Work instruction: In the records that follow, skip the pictures and print everything else exactly.

Recorded data:
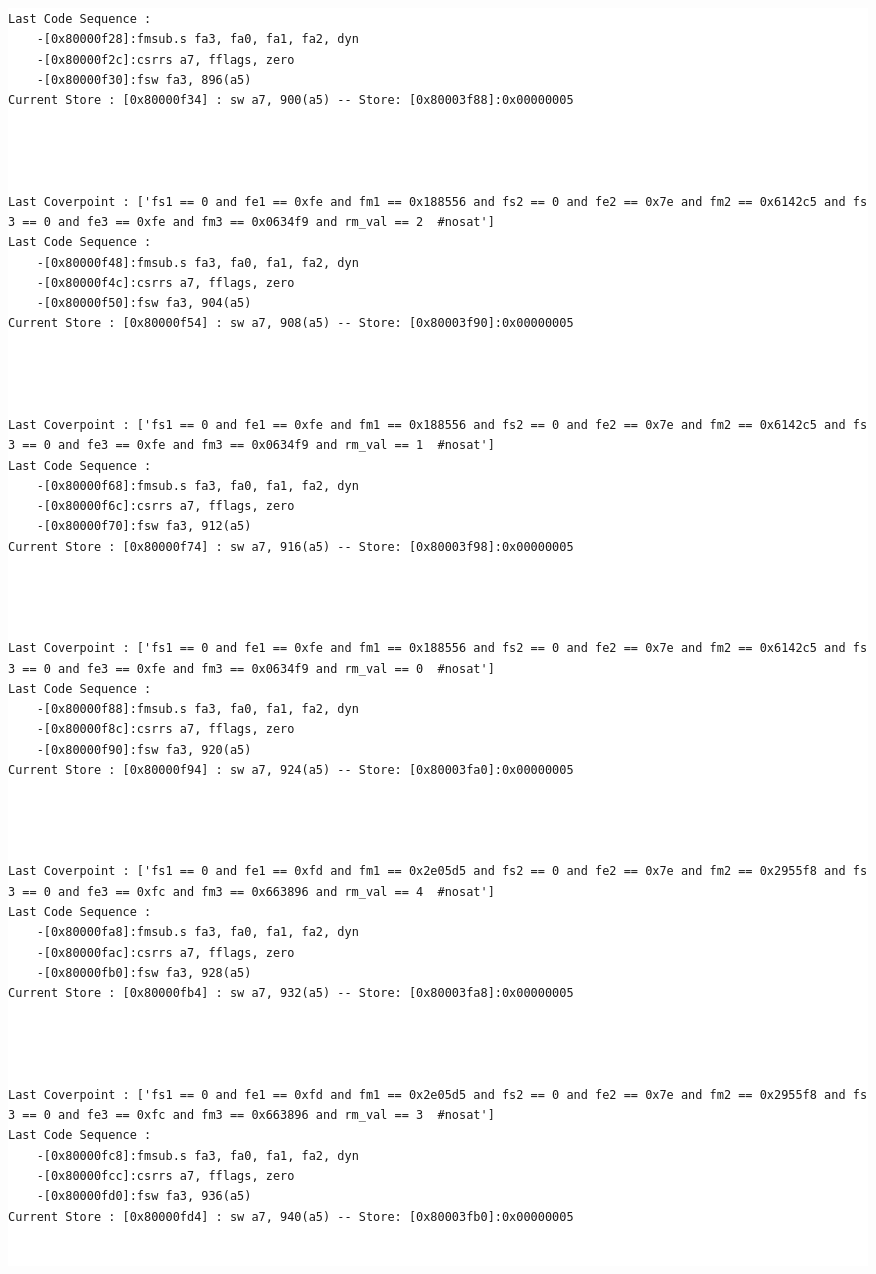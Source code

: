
 ```
Last Code Sequence : 
	-[0x80000f28]:fmsub.s fa3, fa0, fa1, fa2, dyn
	-[0x80000f2c]:csrrs a7, fflags, zero
	-[0x80000f30]:fsw fa3, 896(a5)
Current Store : [0x80000f34] : sw a7, 900(a5) -- Store: [0x80003f88]:0x00000005




Last Coverpoint : ['fs1 == 0 and fe1 == 0xfe and fm1 == 0x188556 and fs2 == 0 and fe2 == 0x7e and fm2 == 0x6142c5 and fs3 == 0 and fe3 == 0xfe and fm3 == 0x0634f9 and rm_val == 2  #nosat']
Last Code Sequence : 
	-[0x80000f48]:fmsub.s fa3, fa0, fa1, fa2, dyn
	-[0x80000f4c]:csrrs a7, fflags, zero
	-[0x80000f50]:fsw fa3, 904(a5)
Current Store : [0x80000f54] : sw a7, 908(a5) -- Store: [0x80003f90]:0x00000005




Last Coverpoint : ['fs1 == 0 and fe1 == 0xfe and fm1 == 0x188556 and fs2 == 0 and fe2 == 0x7e and fm2 == 0x6142c5 and fs3 == 0 and fe3 == 0xfe and fm3 == 0x0634f9 and rm_val == 1  #nosat']
Last Code Sequence : 
	-[0x80000f68]:fmsub.s fa3, fa0, fa1, fa2, dyn
	-[0x80000f6c]:csrrs a7, fflags, zero
	-[0x80000f70]:fsw fa3, 912(a5)
Current Store : [0x80000f74] : sw a7, 916(a5) -- Store: [0x80003f98]:0x00000005




Last Coverpoint : ['fs1 == 0 and fe1 == 0xfe and fm1 == 0x188556 and fs2 == 0 and fe2 == 0x7e and fm2 == 0x6142c5 and fs3 == 0 and fe3 == 0xfe and fm3 == 0x0634f9 and rm_val == 0  #nosat']
Last Code Sequence : 
	-[0x80000f88]:fmsub.s fa3, fa0, fa1, fa2, dyn
	-[0x80000f8c]:csrrs a7, fflags, zero
	-[0x80000f90]:fsw fa3, 920(a5)
Current Store : [0x80000f94] : sw a7, 924(a5) -- Store: [0x80003fa0]:0x00000005




Last Coverpoint : ['fs1 == 0 and fe1 == 0xfd and fm1 == 0x2e05d5 and fs2 == 0 and fe2 == 0x7e and fm2 == 0x2955f8 and fs3 == 0 and fe3 == 0xfc and fm3 == 0x663896 and rm_val == 4  #nosat']
Last Code Sequence : 
	-[0x80000fa8]:fmsub.s fa3, fa0, fa1, fa2, dyn
	-[0x80000fac]:csrrs a7, fflags, zero
	-[0x80000fb0]:fsw fa3, 928(a5)
Current Store : [0x80000fb4] : sw a7, 932(a5) -- Store: [0x80003fa8]:0x00000005




Last Coverpoint : ['fs1 == 0 and fe1 == 0xfd and fm1 == 0x2e05d5 and fs2 == 0 and fe2 == 0x7e and fm2 == 0x2955f8 and fs3 == 0 and fe3 == 0xfc and fm3 == 0x663896 and rm_val == 3  #nosat']
Last Code Sequence : 
	-[0x80000fc8]:fmsub.s fa3, fa0, fa1, fa2, dyn
	-[0x80000fcc]:csrrs a7, fflags, zero
	-[0x80000fd0]:fsw fa3, 936(a5)
Current Store : [0x80000fd4] : sw a7, 940(a5) -- Store: [0x80003fb0]:0x00000005



```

Finished exercise:
Source code

:
 ```
Last Code Sequence : 
	-[0x80000f28]:fmsub.s fa3, fa0, fa1, fa2, dyn
	-[0x80000f2c]:csrrs a7, fflags, zero
	-[0x80000f30]:fsw fa3, 896(a5)
Current Store : [0x80000f34] : sw a7, 900(a5) -- Store: [0x80003f88]:0x00000005




Last Coverpoint : ['fs1 == 0 and fe1 == 0xfe and fm1 == 0x188556 and fs2 == 0 and fe2 == 0x7e and fm2 == 0x6142c5 and fs3 == 0 and fe3 == 0xfe and fm3 == 0x0634f9 and rm_val == 2  #nosat']
Last Code Sequence : 
	-[0x80000f48]:fmsub.s fa3, fa0, fa1, fa2, dyn
	-[0x80000f4c]:csrrs a7, fflags, zero
	-[0x80000f50]:fsw fa3, 904(a5)
Current Store : [0x80000f54] : sw a7, 908(a5) -- Store: [0x80003f90]:0x00000005




Last Coverpoint : ['fs1 == 0 and fe1 == 0xfe and fm1 == 0x188556 and fs2 == 0 and fe2 == 0x7e and fm2 == 0x6142c5 and fs3 == 0 and fe3 == 0xfe and fm3 == 0x0634f9 and rm_val == 1  #nosat']
Last Code Sequence : 
	-[0x80000f68]:fmsub.s fa3, fa0, fa1, fa2, dyn
	-[0x80000f6c]:csrrs a7, fflags, zero
	-[0x80000f70]:fsw fa3, 912(a5)
Current Store : [0x80000f74] : sw a7, 916(a5) -- Store: [0x80003f98]:0x00000005




Last Coverpoint : ['fs1 == 0 and fe1 == 0xfe and fm1 == 0x188556 and fs2 == 0 and fe2 == 0x7e and fm2 == 0x6142c5 and fs3 == 0 and fe3 == 0xfe and fm3 == 0x0634f9 and rm_val == 0  #nosat']
Last Code Sequence : 
	-[0x80000f88]:fmsub.s fa3, fa0, fa1, fa2, dyn
	-[0x80000f8c]:csrrs a7, fflags, zero
	-[0x80000f90]:fsw fa3, 920(a5)
Current Store : [0x80000f94] : sw a7, 924(a5) -- Store: [0x80003fa0]:0x00000005




Last Coverpoint : ['fs1 == 0 and fe1 == 0xfd and fm1 == 0x2e05d5 and fs2 == 0 and fe2 == 0x7e and fm2 == 0x2955f8 and fs3 == 0 and fe3 == 0xfc and fm3 == 0x663896 and rm_val == 4  #nosat']
Last Code Sequence : 
	-[0x80000fa8]:fmsub.s fa3, fa0, fa1, fa2, dyn
	-[0x80000fac]:csrrs a7, fflags, zero
	-[0x80000fb0]:fsw fa3, 928(a5)
Current Store : [0x80000fb4] : sw a7, 932(a5) -- Store: [0x80003fa8]:0x00000005




Last Coverpoint : ['fs1 == 0 and fe1 == 0xfd and fm1 == 0x2e05d5 and fs2 == 0 and fe2 == 0x7e and fm2 == 0x2955f8 and fs3 == 0 and fe3 == 0xfc and fm3 == 0x663896 and rm_val == 3  #nosat']
Last Code Sequence : 
	-[0x80000fc8]:fmsub.s fa3, fa0, fa1, fa2, dyn
	-[0x80000fcc]:csrrs a7, fflags, zero
	-[0x80000fd0]:fsw fa3, 936(a5)
Current Store : [0x80000fd4] : sw a7, 940(a5) -- Store: [0x80003fb0]:0x00000005



```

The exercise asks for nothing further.